By Guuto Dolal
Jordan Peele is best known for his work on the television series Key and Peele, with his comedic partner Keegan Michael Key, but in his directorial debut Get Out, he veers into an entirely new direction. The film tells the story of a black man’s experience meeting his white girlfriend’s family in a wealthy secluded suburb that might have something terrifying going on under the surface. Get Out has a lot to say about race, and does so effectively through a creative plot, great performances and fun direction
Peele’s strength in this film is his ability to capture the uncomfortableness of unintended racism. A great number of the conversations the protagonist Chris Washington (Daniel Kaluuya) has with people of other races are based on the fact that he is a black man. This effectively communicates the constant awkwardness people of colour must deal with in their everyday lives. I must praise the writing of this film as it is a creative and original way to convey a message. The story is told in a way that makes it feel fresh and new even though it’s a message we’ve heard before. The performances are stellar throughout Get Out but Betty Gabriel stole the show as the maid Georgina. Whenever she is on screen, she unsettled the audience with her legitimately creepy performance. Bradley Whitford is hilarious in this film as an older white man trying to connect with Chris. Daniel Kaluuya and Allison Williams are both excellent as the young couple on this trip and Milton Howery was laugh out loud funny as the comedic relief. The scenes of dark comedy with Howery are where Peele’s style shines. He induces laughter directly after uncomfortable moments, reminding the audience of his time on television. This mix of comedy and horror are reminiscent of The Cabin in The Woods (2012).
Get Out also succeeds because it trusts its audience.
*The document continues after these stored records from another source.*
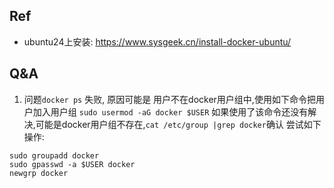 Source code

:
## Ref

- ubuntu24上安装: https://www.sysgeek.cn/install-docker-ubuntu/


## Q&A

1. 问题`docker ps` 失败,
原因可能是 用户不在docker用户组中,使用如下命令把用户加入用户组
`sudo usermod -aG docker $USER`
如果使用了该命令还没有解决,可能是docker用户组不存在,`cat /etc/group |grep docker`确认
尝试如下操作:
```shell
sudo groupadd docker
sudo gpasswd -a $USER docker
newgrp docker
```

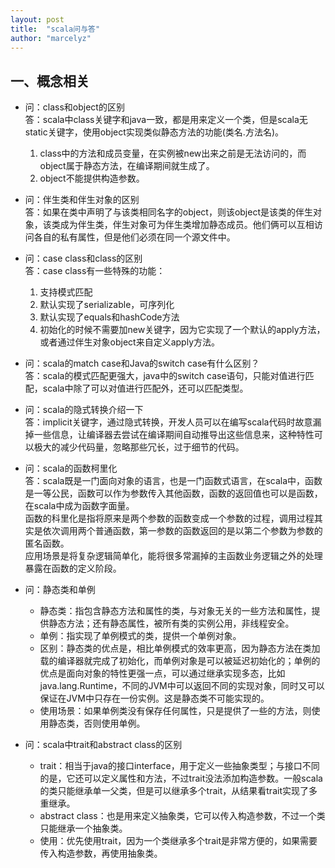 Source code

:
 ```yaml
---
layout: post
title:  "scala问与答"
author: "marcelyz"
---
```


## 一、概念相关
- 问：class和object的区别<br>
答：scala中class关键字和java一致，都是用来定义一个类，但是scala无static关键字，使用object实现类似静态方法的功能(类名.方法名)。  
    1. class中的方法和成员变量，在实例被new出来之前是无法访问的，而object属于静态方法，在编译期间就生成了。  
    2. object不能提供构造参数。  

- 问：伴生类和伴生对象的区别<br>
答：如果在类中声明了与该类相同名字的object，则该object是该类的伴生对象，该类成为伴生类，伴生对象可为伴生类增加静态成员。他们俩可以互相访问各自的私有属性，但是他们必须在同一个源文件中。

- 问：case class和class的区别  
答：case class有一些特殊的功能：  
    1. 支持模式匹配  
    2. 默认实现了serializable，可序列化  
    3. 默认实现了equals和hashCode方法  
    4. 初始化的时候不需要加new关键字，因为它实现了一个默认的apply方法，或者通过伴生对象object来自定义apply方法。  

- 问：scala的match case和Java的switch case有什么区别？<br/>
答：scala的模式匹配更强大，java中的switch case语句，只能对值进行匹配，scala中除了可以对值进行匹配外，还可以匹配类型。

- 问：scala的隐式转换介绍一下  
答：implicit关键字，通过隐式转换，开发人员可以在编写scala代码时故意漏掉一些信息，让编译器去尝试在编译期间自动推导出这些信息来，这种特性可以极大的减少代码量，忽略那些冗长，过于细节的代码。

- 问：scala的函数柯里化  
答：scala既是一门面向对象的语言，也是一门函数式语言，在scala中，函数是一等公民，函数可以作为参数传入其他函数，函数的返回值也可以是函数，在scala中成为函数字面量。  
函数的科里化是指将原来是两个参数的函数变成一个参数的过程，调用过程其实是依次调用两个普通函数，第一参数的函数返回的是以第二个参数为参数的匿名函数。  
应用场景是将复杂逻辑简单化，能将很多常漏掉的主函数业务逻辑之外的处理暴露在函数的定义阶段。

- 问：静态类和单例  
    * 静态类：指包含静态方法和属性的类，与对象无关的一些方法和属性，提供静态方法；还有静态属性，被所有类的实例公用，非线程安全。
    * 单例：指实现了单例模式的类，提供一个单例对象。
    * 区别：静态类的优点是，相比单例模式的效率更高，因为静态方法在类加载的编译器就完成了初始化，而单例对象是可以被延迟初始化的；单例的优点是面向对象的特性更强一点，可以通过继承实现多态，比如java.lang.Runtime，不同的JVM中可以返回不同的实现对象，同时又可以保证在JVM中只存在一份实例。这是静态类不可能实现的。
    * 使用场景：如果单例类没有保存任何属性，只是提供了一些的方法，则使用静态类，否则使用单例。

- 问：scala中trait和abstract class的区别  
    * trait：相当于java的接口interface，用于定义一些抽象类型；与接口不同的是，它还可以定义属性和方法，不过trait没法添加构造参数。一般scala的类只能继承单一父类，但是可以继承多个trait，从结果看trait实现了多重继承。  
    * abstract class：也是用来定义抽象类，它可以传入构造参数，不过一个类只能继承一个抽象类。
    * 使用：优先使用trait，因为一个类继承多个trait是非常方便的，如果需要传入构造参数，再使用抽象类。


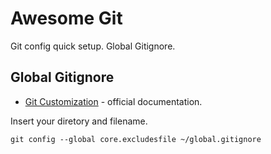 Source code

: # Awesome Git
Git config quick setup.  Global Gitignore. 

## Global Gitignore

- [Git Customization](http://git-scm.com/book/en/v2/Customizing-Git-Git-Configuration) - official documentation. 

Insert your diretory and filename.
```shell
git config --global core.excludesfile ~/global.gitignore
```
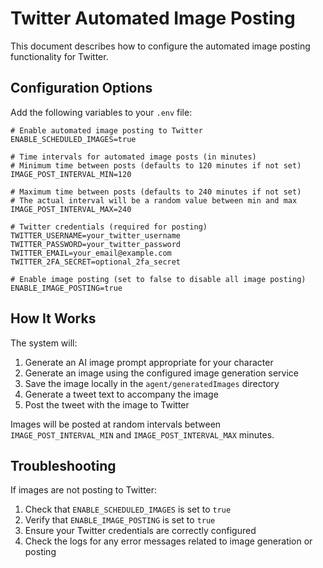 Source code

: # Twitter Automated Image Posting

This document describes how to configure the automated image posting functionality for Twitter.

## Configuration Options

Add the following variables to your `.env` file:

```
# Enable automated image posting to Twitter
ENABLE_SCHEDULED_IMAGES=true

# Time intervals for automated image posts (in minutes)
# Minimum time between posts (defaults to 120 minutes if not set)
IMAGE_POST_INTERVAL_MIN=120

# Maximum time between posts (defaults to 240 minutes if not set)
# The actual interval will be a random value between min and max
IMAGE_POST_INTERVAL_MAX=240

# Twitter credentials (required for posting)
TWITTER_USERNAME=your_twitter_username
TWITTER_PASSWORD=your_twitter_password
TWITTER_EMAIL=your_email@example.com
TWITTER_2FA_SECRET=optional_2fa_secret

# Enable image posting (set to false to disable all image posting)
ENABLE_IMAGE_POSTING=true
```

## How It Works

The system will:

1. Generate an AI image prompt appropriate for your character
2. Generate an image using the configured image generation service
3. Save the image locally in the `agent/generatedImages` directory
4. Generate a tweet text to accompany the image
5. Post the tweet with the image to Twitter

Images will be posted at random intervals between `IMAGE_POST_INTERVAL_MIN` and `IMAGE_POST_INTERVAL_MAX` minutes.

## Troubleshooting

If images are not posting to Twitter:

1. Check that `ENABLE_SCHEDULED_IMAGES` is set to `true`
2. Verify that `ENABLE_IMAGE_POSTING` is set to `true`
3. Ensure your Twitter credentials are correctly configured
4. Check the logs for any error messages related to image generation or posting
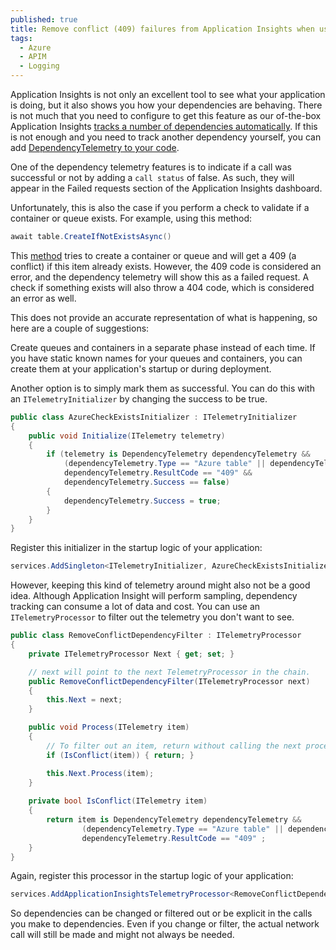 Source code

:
 ```yaml
---
published: true
title: Remove conflict (409) failures from Application Insights when using CreateIfNotExistsAsync calls
tags:
  - Azure
  - APIM  
  - Logging
---
```


Application Insights is not only an excellent tool to see what your application is doing, but it also shows you how your dependencies are behaving. There is not much that you need to configure to get this feature as our of-the-box Application Insights [tracks a number of dependencies automatically](https://docs.microsoft.com/en-us/azure/azure-monitor/app/asp-net-dependencies). If this is not enough and you need to track another dependency yourself, you can add [DependencyTelemetry to your code](https://mindbyte.nl/2019/06/28/use-application-insights-over-multiple-systems-to-track-dependencies.html).

One of the dependency telemetry features is to indicate if a call was successful or not by adding a `call status` of false. As such, they will appear in the Failed requests section of the Application Insights dashboard.

Unfortunately, this is also the case if you perform a check to validate if a container or queue exists. For example, using this method:

```csharp
await table.CreateIfNotExistsAsync()
```

This [method](https://docs.microsoft.com/en-us/dotnet/api/azure.storage.blobs.blobcontainerclient.createifnotexistsasync) tries to create a container or queue and will get a 409 (a conflict) if this item already exists. However, the 409 code is considered an error, and the dependency telemetry will show this as a failed request. A check if something exists will also throw a 404 code, which is considered an error as well.

This does not provide an accurate representation of what is happening, so here are a couple of suggestions:

Create queues and containers in a separate phase instead of each time. If you have static known names for your queues and containers, you can create them at your application's startup or during deployment.

Another option is to simply mark them as successful. You can do this with an `ITelemetryInitializer` by changing the success to be true.

```csharp
public class AzureCheckExistsInitializer : ITelemetryInitializer
{
    public void Initialize(ITelemetry telemetry)
    {
        if (telemetry is DependencyTelemetry dependencyTelemetry &&
            (dependencyTelemetry.Type == "Azure table" || dependencyTelemetry.Type == "Azure blob") &&
            dependencyTelemetry.ResultCode == "409" &&
            dependencyTelemetry.Success == false)
        {
            dependencyTelemetry.Success = true;
        }
    }
}
```

Register this initializer in the startup logic of your application:

```csharp
services.AddSingleton<ITelemetryInitializer, AzureCheckExistsInitializer>();
```

However, keeping this kind of telemetry around might also not be a good idea. Although Application Insight will perform sampling, dependency tracking can consume a lot of data and cost. You can use an `ITelemetryProcessor` to filter out the telemetry you don't want to see.

```csharp
public class RemoveConflictDependencyFilter : ITelemetryProcessor
{
    private ITelemetryProcessor Next { get; set; }

    // next will point to the next TelemetryProcessor in the chain.
    public RemoveConflictDependencyFilter(ITelemetryProcessor next)
    {
        this.Next = next;
    }

    public void Process(ITelemetry item)
    {
        // To filter out an item, return without calling the next processor.
        if (IsConflict(item)) { return; }

        this.Next.Process(item);
    }
    
    private bool IsConflict(ITelemetry item)
    {
        return item is DependencyTelemetry dependencyTelemetry &&
                (dependencyTelemetry.Type == "Azure table" || dependencyTelemetry.Type == "Azure blob") &&
                dependencyTelemetry.ResultCode == "409" ;
    }
}
```

Again, register this processor in the startup logic of your application:

```csharp
services.AddApplicationInsightsTelemetryProcessor<RemoveConflictDependencyFilter>();
```

So dependencies can be changed or filtered out or be explicit in the calls you make to dependencies. Even if you change or filter, the actual network call will still be made and might not always be needed.


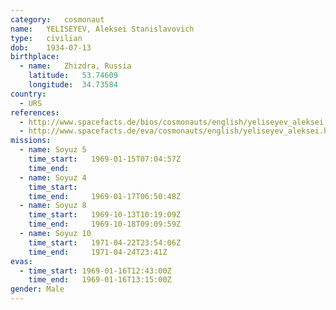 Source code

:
 ```yaml
---
category:	cosmonaut
name:	YELISEYEV, Aleksei Stanislavovich 
type:	civilian
dob:	1934-07-13
birthplace:
  - name:	Zhizdra, Russia
    latitude:	53.74609
    longitude:	34.73584
country:
  - URS
references:
  - http://www.spacefacts.de/bios/cosmonauts/english/yeliseyev_aleksei.htm
  - http://www.spacefacts.de/eva/cosmonauts/english/yeliseyev_aleksei.htm
missions:
  - name: Soyuz 5
    time_start:   1969-01-15T07:04:57Z
    time_end:     
  - name: Soyuz 4
    time_start:   
    time_end:     1969-01-17T06:50:48Z
  - name: Soyuz 8
    time_start:   1969-10-13T10:19:09Z
    time_end:     1969-10-18T09:09:59Z
  - name: Soyuz 10
    time_start:   1971-04-22T23:54:06Z
    time_end:     1971-04-24T23:41Z
evas:
  - time_start: 1969-01-16T12:43:00Z
    time_end:   1969-01-16T13:15:00Z
gender:	Male
---
```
Peele subtly and discreetly gives the viewers information about the plot instead of a relying on verbal exposition like most modern horror films. It’s the type of project that requires a second viewing to confirm that no details were missed. Peele constantly pushes you to look back at what you’ve already watched to connect the dots and discover what’s going on. His detail-oriented approach to this film is evident in the final product and it pays off greatly. My only complaint about the film is the use of multiple genre clichés, like dead cell phones and keys being lost at crucial times, that take you out of the experience. Fortunately, though, the intriguing plot always pulls you back in.
Get Out is an unsettling horror film with a great deal of social commentary, and almost every minute of it is enjoyable. Jordan Peele has proven himself to be a versatile filmmaker and has me anticipating his next project. Whether you are a fan of horror or not, this is a film you need to see. It is an opportunity to feel the awkwardness of racism and to see what people of colour deal with on a regular basis. Get Out is definitely worth the price of admission.